Unvermittelt und roh
–Es gibt viele schöne Geschichten rund um die schottische Band Young Fathers, zuvorderst natürlich die, dass sie im letzten Jahr mit ihrem Debüt „Dead“ völlig überraschend den Mercury Prize gewannen, gegen offensichtliche Favoriten wie Damon Albarn oder FKA Twigs. Oder die, wie sie einmal eine Auftragsarbeit für Nestlé (!) anfertigten, die dann wegen inhaltlicher Unstimmigkeiten nicht veröffentlicht wurde und nun unter dem Titel „Nest“ doch den Weg zum Publikum gefunden hat. Wenige Monate danach veröffentlichen Young Fathers nun ihren zweiten Longplayer, und auch der wird sich wieder auf vielen Bestenlisten wiederfinden.
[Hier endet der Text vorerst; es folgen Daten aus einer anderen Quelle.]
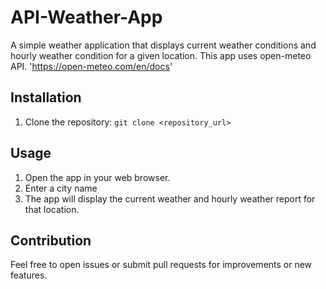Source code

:# API-Weather-App
A simple weather application that displays current weather conditions and hourly weather condition for a given location.  This app uses open-meteo API. 'https://open-meteo.com/en/docs'
## Installation

1. Clone the repository: `git clone <repository_url>`

## Usage

1. Open the app in your web browser.
2. Enter a city name 
3. The app will display the current weather and hourly weather report for that location.

## Contribution

Feel free to open issues or submit pull requests for improvements or new features.

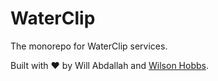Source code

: # WaterClip
The monorepo for WaterClip services.

Built with ❤️ by Will Abdallah and [Wilson Hobbs](https://www.twitter.com/wbhob).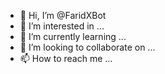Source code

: - 👋 Hi, I’m @FaridXBot
- 👀 I’m interested in ...
- 🌱 I’m currently learning ...
- 💞️ I’m looking to collaborate on ...
- 📫 How to reach me ...

<!---
FaridXBot/FaridXBot is a ✨ special ✨ repository because its `README.md` (this file) appears on your GitHub profile.
You can click the Preview link to take a look at your changes.
--->
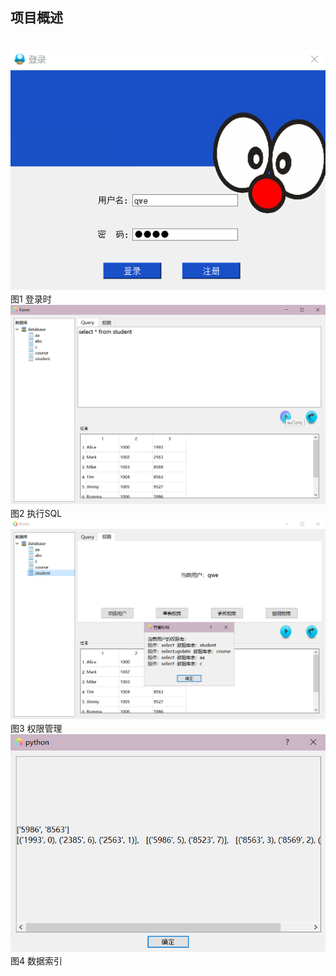 ## 项目概述
　　　　　　　　　　　![](https://github.com/AlenaRuicheng/DBMS/blob/master/elements/%E7%99%BB%E5%BD%95%E6%97%B6.png)
　　　　　　　　　　　　　　　　　　　　　　　　图1  登录时
　　　　　　　　　　　![](https://github.com/AlenaRuicheng/DBMS/blob/master/elements/执行SQL.png)
　　　　　　　　　　　　　　　　　　　　　　　　图2  执行SQL
　　　　　　　　　　　![](https://github.com/AlenaRuicheng/DBMS/blob/master/elements/权限管理.png)
　　　　　　　　　　　　　　　　　　　　　　　　图3  权限管理
　　　　　　　　　　　![](https://github.com/AlenaRuicheng/DBMS/blob/master/elements/%E6%95%B0%E6%8D%AE%E7%B4%A2%E5%BC%95.png)
　　　　　　　　　　　　　　　　　　　　　　　　图4  数据索引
Es gibt viele tolle Momente auf „White Men Are Black Men Too“, viele große Melodien und noch mehr große Aufnahmekunst. Denn das Album hören ist wie mit der Band im Studio sein, so roh und unvermittelt hört sich das alles an. Ganz wunderbar ist es, wenn die Young Fathers ihre Stimmen in Songs wie „John Doe“ oder „Shame“ im Hintergrund als weitere Rhythmusinstrumente einsetzen. Die eklektische Mischung beinhaltet New Gospel ebenso wie Hip-Hop, Afrobeat, Blues und Rumpelrock. Sie selbst sagen, ihre Songs sollten eigentlich neben denen von Taylor Swift im Radio gespielt werden, für sie ist es ganz einfach Pop. Und dem ist wenig entgegenzusetzen.
Young Fathers thematisieren den alltäglichen Rassismus ganz unverhohlen, aber aus einem neuen Blickwinkel, und dazu muss man natürlich, wie schon oft geschehen, aus dem Titelsong zitieren, der den Kern ihres Selbstverständnisses und ihrer Problematik beinhaltet: „I’m tired of playing the good black/ I said I’m tired of playing the good black/ I’m tired of having to hold back/ I’m tired of wearing this hallmark for some evils that happened way back/ I’m tired of blaming the white man/ his indiscretion don’t betray him/ A black man can play him/ Some white men are black men too/ nigga to them, a gentleman to you.”
Wer als einen Einfluss die Monks anführt (bei „Rain Or Shine“) kann ja sowieso kein schlechter Mensch sein. Sensationelles Album.
Tina Manske
Young Fathers: White Men Are Black Men Too. Big Dada (Rough Trade).